» **PROVIDED MATERIAL**:
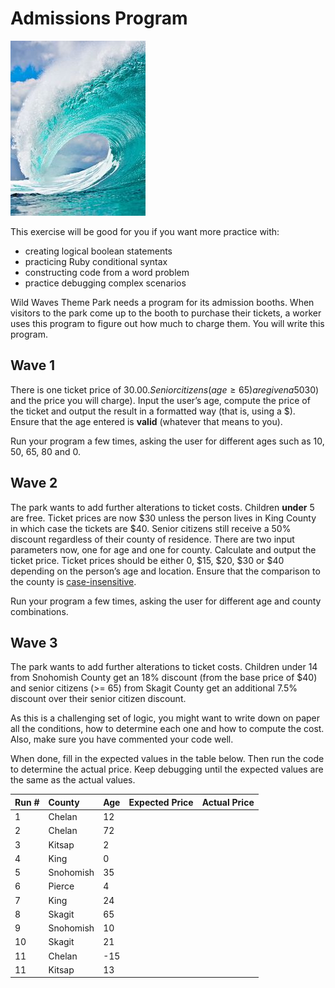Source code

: # Admissions Program

![waves](../images/waves.jpg)

This exercise will be good for you if you want more practice with:
- creating logical boolean statements
- practicing Ruby conditional syntax
- constructing code from a word problem
- practice debugging complex scenarios

Wild Waves Theme Park needs a program for its admission booths. When visitors to the park come up to the booth to
purchase their tickets, a worker uses this program to figure out how much to charge them. You will write
this program.

## Wave 1
There is one ticket price of $30.00. Senior citizens (age ≥ 65) are given a 50% discount. Write this program as follows.  Declare the needed variables (the person’s age, the base price of a ticket ($30) and the price you will charge). Input the user’s age, compute the price of the ticket and output the result in a formatted way (that is, using a $).  Ensure that the age entered is **valid** (whatever that means to you).

Run your program a few times, asking the user for different ages such as 10, 50, 65, 80 and 0.

## Wave 2
The park wants to add further alterations to ticket costs. Children **under** 5 are free. Ticket prices are now $30 unless the person lives in King County in which case the tickets are $40. Senior citizens still receive a 50% discount regardless of their county of residence. There are two input parameters now, one for age and one for county. Calculate and output the ticket price. Ticket prices should be either 0, $15, $20, $30 or $40 depending on the person’s age and location. Ensure that the comparison to the county is [case-insensitive](https://en.wiktionary.org/wiki/case_insensitive).

Run your program a few times, asking the user for different age and county combinations.

## Wave 3
The park wants to add further alterations to ticket costs. Children under 14 from Snohomish County get an 18% discount (from the base price of $40) and senior citizens (>= 65) from Skagit County get an additional 7.5% discount over their senior citizen discount.

As this is a challenging set of logic, you might want to write down on paper all the conditions, how to determine each one and how to compute the cost. Also, make sure you have commented your code well.

When done, fill in the expected values in the table below. Then run the code to determine the actual price. Keep debugging until the expected values are the same as the actual values.

| Run # | County     | Age  | Expected Price  | Actual Price  |
| :------------- | :------------- | :------------- | :------------- | :------------- |
| 1       | Chelan       | 12 |   |   |
| 2      | Chelan      | 72  |   |   |
| 3       | Kitsap       | 2 |   |   |
| 4       | King      | 0 |   |   |
| 5       | Snohomish       | 35 |   |   |
| 6       | Pierce       | 4 |   |   |
| 7       | King       | 24 |   |   |
| 8       | Skagit       | 65 |   |   |
| 9       | Snohomish       | 10 |   |   |
| 10       | Skagit       | 21 |   |   |
| 11       | Chelan       | -15 |   |   |
| 11       | Kitsap       | 13 |   |   |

» **EXERCISE PROMPT**: Identify the lines in the entries that hold "Skagit" and return each one.

» **ANSWER TO THIS TASK**:
The park wants to add further alterations to ticket costs. Children under 14 from Snohomish County get an 18% discount (from the base price of $40) and senior citizens (>= 65) from Skagit County get an additional 7.5% discount over their senior citizen discount.
| 8       | Skagit       | 65 |   |   |
| 10       | Skagit       | 21 |   |   |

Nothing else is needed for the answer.